[Start of Attachment]

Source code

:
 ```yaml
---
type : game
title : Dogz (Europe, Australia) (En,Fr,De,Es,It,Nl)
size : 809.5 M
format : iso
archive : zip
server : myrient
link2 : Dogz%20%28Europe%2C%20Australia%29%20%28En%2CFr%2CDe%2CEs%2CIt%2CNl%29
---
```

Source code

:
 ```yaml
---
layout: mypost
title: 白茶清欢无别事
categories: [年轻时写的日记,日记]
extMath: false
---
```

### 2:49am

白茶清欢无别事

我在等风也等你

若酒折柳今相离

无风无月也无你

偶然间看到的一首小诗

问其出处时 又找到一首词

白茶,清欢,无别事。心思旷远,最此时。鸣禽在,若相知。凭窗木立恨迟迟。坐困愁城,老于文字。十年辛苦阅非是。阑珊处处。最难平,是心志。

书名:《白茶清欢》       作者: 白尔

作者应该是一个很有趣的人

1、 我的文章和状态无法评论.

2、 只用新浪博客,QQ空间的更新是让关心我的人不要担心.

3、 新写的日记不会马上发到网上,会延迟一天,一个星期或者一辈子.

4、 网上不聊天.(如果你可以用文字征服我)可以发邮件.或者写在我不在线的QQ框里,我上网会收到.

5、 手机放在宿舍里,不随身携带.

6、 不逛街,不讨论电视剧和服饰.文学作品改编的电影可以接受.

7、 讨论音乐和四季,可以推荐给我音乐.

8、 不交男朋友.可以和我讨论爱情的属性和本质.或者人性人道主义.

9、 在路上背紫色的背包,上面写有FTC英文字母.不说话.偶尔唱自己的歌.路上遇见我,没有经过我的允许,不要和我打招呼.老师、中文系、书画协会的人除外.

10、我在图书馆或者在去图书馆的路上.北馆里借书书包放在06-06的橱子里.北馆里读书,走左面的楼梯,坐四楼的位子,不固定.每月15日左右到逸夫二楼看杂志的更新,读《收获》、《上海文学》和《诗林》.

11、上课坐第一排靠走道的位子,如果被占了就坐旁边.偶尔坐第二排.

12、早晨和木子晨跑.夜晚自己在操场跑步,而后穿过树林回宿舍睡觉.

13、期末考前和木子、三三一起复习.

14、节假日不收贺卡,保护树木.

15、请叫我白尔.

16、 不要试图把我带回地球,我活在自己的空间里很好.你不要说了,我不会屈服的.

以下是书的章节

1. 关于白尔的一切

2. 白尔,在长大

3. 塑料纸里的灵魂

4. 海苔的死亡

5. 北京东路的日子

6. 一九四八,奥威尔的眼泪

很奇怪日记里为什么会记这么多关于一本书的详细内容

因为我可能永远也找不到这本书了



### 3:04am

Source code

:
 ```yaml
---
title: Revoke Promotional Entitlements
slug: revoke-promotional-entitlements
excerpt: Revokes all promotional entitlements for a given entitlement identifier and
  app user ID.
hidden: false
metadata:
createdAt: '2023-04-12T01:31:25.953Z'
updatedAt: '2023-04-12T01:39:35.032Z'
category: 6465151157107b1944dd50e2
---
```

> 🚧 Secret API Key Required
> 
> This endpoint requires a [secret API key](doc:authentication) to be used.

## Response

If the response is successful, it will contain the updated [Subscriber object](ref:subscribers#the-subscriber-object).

[End of Attachment]

Write the whole of the data out again exactly as it stands.

COMPLETED TASK:
Source code

:
 ```yaml
---
type : game
title : Dogz (Europe, Australia) (En,Fr,De,Es,It,Nl)
size : 809.5 M
format : iso
archive : zip
server : myrient
link2 : Dogz%20%28Europe%2C%20Australia%29%20%28En%2CFr%2CDe%2CEs%2CIt%2CNl%29
---
```

Source code

:
 ```yaml
---
layout: mypost
title: 白茶清欢无别事
categories: [年轻时写的日记,日记]
extMath: false
---
```

### 2:49am

白茶清欢无别事

我在等风也等你

若酒折柳今相离

无风无月也无你

偶然间看到的一首小诗

问其出处时 又找到一首词

白茶,清欢,无别事。心思旷远,最此时。鸣禽在,若相知。凭窗木立恨迟迟。坐困愁城,老于文字。十年辛苦阅非是。阑珊处处。最难平,是心志。

书名:《白茶清欢》       作者: 白尔

作者应该是一个很有趣的人

1、 我的文章和状态无法评论.

2、 只用新浪博客,QQ空间的更新是让关心我的人不要担心.

3、 新写的日记不会马上发到网上,会延迟一天,一个星期或者一辈子.

4、 网上不聊天.(如果你可以用文字征服我)可以发邮件.或者写在我不在线的QQ框里,我上网会收到.

5、 手机放在宿舍里,不随身携带.

6、 不逛街,不讨论电视剧和服饰.文学作品改编的电影可以接受.

7、 讨论音乐和四季,可以推荐给我音乐.

8、 不交男朋友.可以和我讨论爱情的属性和本质.或者人性人道主义.

9、 在路上背紫色的背包,上面写有FTC英文字母.不说话.偶尔唱自己的歌.路上遇见我,没有经过我的允许,不要和我打招呼.老师、中文系、书画协会的人除外.

10、我在图书馆或者在去图书馆的路上.北馆里借书书包放在06-06的橱子里.北馆里读书,走左面的楼梯,坐四楼的位子,不固定.每月15日左右到逸夫二楼看杂志的更新,读《收获》、《上海文学》和《诗林》.

11、上课坐第一排靠走道的位子,如果被占了就坐旁边.偶尔坐第二排.

12、早晨和木子晨跑.夜晚自己在操场跑步,而后穿过树林回宿舍睡觉.

13、期末考前和木子、三三一起复习.

14、节假日不收贺卡,保护树木.

15、请叫我白尔.

16、 不要试图把我带回地球,我活在自己的空间里很好.你不要说了,我不会屈服的.

以下是书的章节

1. 关于白尔的一切

2. 白尔,在长大

3. 塑料纸里的灵魂

4. 海苔的死亡

5. 北京东路的日子

6. 一九四八,奥威尔的眼泪

很奇怪日记里为什么会记这么多关于一本书的详细内容

因为我可能永远也找不到这本书了



### 3:04am

Source code

:
 ```yaml
---
title: Revoke Promotional Entitlements
slug: revoke-promotional-entitlements
excerpt: Revokes all promotional entitlements for a given entitlement identifier and
  app user ID.
hidden: false
metadata:
createdAt: '2023-04-12T01:31:25.953Z'
updatedAt: '2023-04-12T01:39:35.032Z'
category: 6465151157107b1944dd50e2
---
```

> 🚧 Secret API Key Required
> 
> This endpoint requires a [secret API key](doc:authentication) to be used.

## Response

If the response is successful, it will contain the updated [Subscriber object](ref:subscribers#the-subscriber-object).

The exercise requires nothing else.